• [Records provided]
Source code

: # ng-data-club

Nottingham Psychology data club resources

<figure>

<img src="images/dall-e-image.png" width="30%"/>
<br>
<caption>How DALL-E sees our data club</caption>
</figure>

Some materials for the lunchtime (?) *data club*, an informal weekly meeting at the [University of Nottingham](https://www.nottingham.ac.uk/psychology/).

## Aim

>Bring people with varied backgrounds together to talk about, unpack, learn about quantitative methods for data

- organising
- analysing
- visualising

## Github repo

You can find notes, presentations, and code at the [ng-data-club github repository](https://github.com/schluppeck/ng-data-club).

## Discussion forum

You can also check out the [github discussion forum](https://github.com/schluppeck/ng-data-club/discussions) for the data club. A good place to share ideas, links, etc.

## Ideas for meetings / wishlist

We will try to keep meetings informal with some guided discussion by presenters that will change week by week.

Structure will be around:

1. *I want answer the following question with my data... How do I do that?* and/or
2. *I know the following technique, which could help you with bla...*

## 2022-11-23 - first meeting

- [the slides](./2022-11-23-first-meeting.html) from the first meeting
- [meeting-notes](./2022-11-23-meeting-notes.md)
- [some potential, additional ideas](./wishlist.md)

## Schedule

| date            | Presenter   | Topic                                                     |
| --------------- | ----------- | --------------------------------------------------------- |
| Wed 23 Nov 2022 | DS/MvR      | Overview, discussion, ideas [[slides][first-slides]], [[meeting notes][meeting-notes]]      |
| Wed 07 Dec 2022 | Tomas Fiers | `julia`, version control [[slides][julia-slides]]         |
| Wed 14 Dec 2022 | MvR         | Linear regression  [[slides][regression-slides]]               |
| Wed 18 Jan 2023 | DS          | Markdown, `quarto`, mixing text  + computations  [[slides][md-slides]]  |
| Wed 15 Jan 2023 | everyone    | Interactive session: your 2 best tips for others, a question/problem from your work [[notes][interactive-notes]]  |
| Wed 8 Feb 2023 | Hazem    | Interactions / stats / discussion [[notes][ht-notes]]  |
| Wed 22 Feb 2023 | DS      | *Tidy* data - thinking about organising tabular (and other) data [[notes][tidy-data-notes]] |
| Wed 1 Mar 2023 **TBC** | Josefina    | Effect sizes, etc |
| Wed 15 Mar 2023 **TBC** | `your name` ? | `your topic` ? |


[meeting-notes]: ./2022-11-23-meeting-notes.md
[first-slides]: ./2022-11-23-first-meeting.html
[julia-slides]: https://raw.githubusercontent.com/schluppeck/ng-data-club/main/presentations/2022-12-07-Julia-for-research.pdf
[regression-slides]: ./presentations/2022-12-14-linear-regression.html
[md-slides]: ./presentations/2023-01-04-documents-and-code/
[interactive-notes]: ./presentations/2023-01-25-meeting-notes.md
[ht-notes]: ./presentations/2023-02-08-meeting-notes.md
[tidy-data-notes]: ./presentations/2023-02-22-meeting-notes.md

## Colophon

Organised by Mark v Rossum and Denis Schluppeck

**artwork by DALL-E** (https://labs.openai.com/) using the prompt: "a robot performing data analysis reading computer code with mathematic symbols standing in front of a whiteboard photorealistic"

• [Task to complete] Copy every line from the data that includes the string "html".

• [Solved problem]
- [the slides](./2022-11-23-first-meeting.html) from the first meeting
[first-slides]: ./2022-11-23-first-meeting.html
[regression-slides]: ./presentations/2022-12-14-linear-regression.html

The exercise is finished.